Modifications of the 2-OMe-benzene ring of PFI-1 afforded compounds with a wide range of IC₅₀ values. While the hit compound PFI-1 remained the most potent in the BRD4 assay (IC₅₀ = 41 nM), compounds 5a-5d and 5h-5j also displayed excellent inhibitory activities with sub-micromolar IC₅₀ values (0.17–0.86 μM). Subtle variations on the benzene ring, as in 5a (2-F, 5-CF₃; IC₅₀ = 0.17 μM), 5c (2,3,5-triF; IC₅₀ = 0.38 μM), 5i (3-Me, 4-F; IC₅₀ = 0.33 μM), and 5j (4-NH₂; IC₅₀ = 0.44 μM), appeared to minimally disrupt the inhibitory potency in the BRD4 assay. Furthermore, introducing a short aliphatic chain between the benzene ring and the sulfonyl group (5d; IC₅₀ = 0.86 μM) or simply fusing a heterocyclic ring to the benzene ring (5b; IC₅₀ = 0.38 μM/5h; IC₅₀ = 0.22 μM) did not make any change in the activity. Indeed, as the 2-OMe benzene ring of PFI-1 resides in the hydrophobic region, minimal substitutions or those favoring pi-pi stacking are predicted to be well tolerated. As a result, 5k (IC₅₀ = 3.48 μM), 5l (IC₅₀ = 9.60 μM) and 5n (IC₅₀ = 4.98 μM), which all bear hydrophilic substitutions, only displayed moderate inhibitory activity.

When the sulfonamide linker in compound 5d (IC₅₀ = 0.86 μM) was replaced by an amide in compound 5e, we observed around seven-fold decrease in activity (IC₅₀ = 5.76 μM). The carbonyl group in the amide moiety thus appears to be of lesser efficacy, which was further observed in compound 5f (IC₅₀ = 24.5 μM) and compound 5g (IC₅₀ = 14.22 μM). For compounds 11a and 11b, sulfonamide linker in PFI-1 (IC₅₀ = 0.041 μM) and 5a (IC₅₀ = 0.17 μM) was replaced with a reverse sulfonamide linker and both compounds showed decreased activity (11a, IC₅₀ = 6.23 μM and 11b. IC₅₀ > 40 μM) by >150-fold which may have been due to the disruption of the interactions of the sulfonyl group in the BRD4 active site.

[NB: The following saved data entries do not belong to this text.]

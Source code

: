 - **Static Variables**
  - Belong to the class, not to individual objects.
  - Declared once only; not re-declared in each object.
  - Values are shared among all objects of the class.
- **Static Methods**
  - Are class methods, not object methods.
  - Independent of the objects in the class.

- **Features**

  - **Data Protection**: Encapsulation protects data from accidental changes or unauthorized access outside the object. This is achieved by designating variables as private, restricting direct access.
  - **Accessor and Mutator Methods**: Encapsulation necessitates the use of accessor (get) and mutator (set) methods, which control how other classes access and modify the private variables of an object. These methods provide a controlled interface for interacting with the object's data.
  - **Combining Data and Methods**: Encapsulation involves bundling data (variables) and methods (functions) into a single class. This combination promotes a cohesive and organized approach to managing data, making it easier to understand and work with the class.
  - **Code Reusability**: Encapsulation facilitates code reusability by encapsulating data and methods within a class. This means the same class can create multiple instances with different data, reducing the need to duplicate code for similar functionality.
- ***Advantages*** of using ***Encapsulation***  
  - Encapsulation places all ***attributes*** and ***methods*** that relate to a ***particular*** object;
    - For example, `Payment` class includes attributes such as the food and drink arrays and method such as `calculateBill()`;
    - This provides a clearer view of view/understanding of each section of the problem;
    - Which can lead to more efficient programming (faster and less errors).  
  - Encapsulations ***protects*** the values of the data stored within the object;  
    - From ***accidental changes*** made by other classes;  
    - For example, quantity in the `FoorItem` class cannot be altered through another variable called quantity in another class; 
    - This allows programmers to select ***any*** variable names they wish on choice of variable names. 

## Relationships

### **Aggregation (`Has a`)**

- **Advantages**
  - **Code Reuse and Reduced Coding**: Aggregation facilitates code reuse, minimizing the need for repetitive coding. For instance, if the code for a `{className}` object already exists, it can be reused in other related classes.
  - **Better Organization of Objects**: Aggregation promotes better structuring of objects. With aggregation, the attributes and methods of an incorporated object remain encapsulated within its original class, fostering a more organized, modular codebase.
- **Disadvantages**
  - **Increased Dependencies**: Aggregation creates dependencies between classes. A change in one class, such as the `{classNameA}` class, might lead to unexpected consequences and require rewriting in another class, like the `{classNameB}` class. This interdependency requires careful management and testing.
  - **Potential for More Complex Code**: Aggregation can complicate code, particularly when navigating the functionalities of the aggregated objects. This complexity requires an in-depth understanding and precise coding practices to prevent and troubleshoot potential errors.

Following these modifications of the left-hand side aryl ring and the sulfonamide linker, compound 5a displayed the most effective inhibitory activity in the BRD4 assay. PFI-1 and compound 5a were thus chosen to further investigate variations of the quinazolinone moiety. When the NH group on the quinazolinone ring in compound 5a (IC₅₀ = 0.17 μM) was converted to N-Me group as in compound 5m (IC₅₀ = 17.81 μM), a 100-fold increase in IC₅₀ value was observed, resulting in a significant loss of inhibitory activity. This is in accordance with the crystallographic data, which revealed that the NH group on the quinazolinone ring participates as a donor in the hydrogen bonding in the Kac site of BRD4.

Modifications of the quinazolinone moiety in PFI-1 and compound 5a by adding a carbonyl group at the C4-position to form the 2,4-dioxo-quinazoline derivatives 16a and 16b, respectively, or by completely removing the carbon atom at the C4-position to give the benzimidazolinone derivatives 21a and 21b, respectively, did not enhance the BRD4 inhibitory activity, although compound 21a still showed excellent activity. We observed a good BRD4 inhibitory activity for compound 16a (IC₅₀ = 3.60 μM) and a complete loss of activity for compound 16b (IC₅₀ >40 μM). Compound 21a (IC₅₀ = 0.60 μM) exhibited excellent inhibitory activity with sub-micro molar IC₅₀ values while compound 21b (IC₅₀ = 2.40 μM) displayed good activity.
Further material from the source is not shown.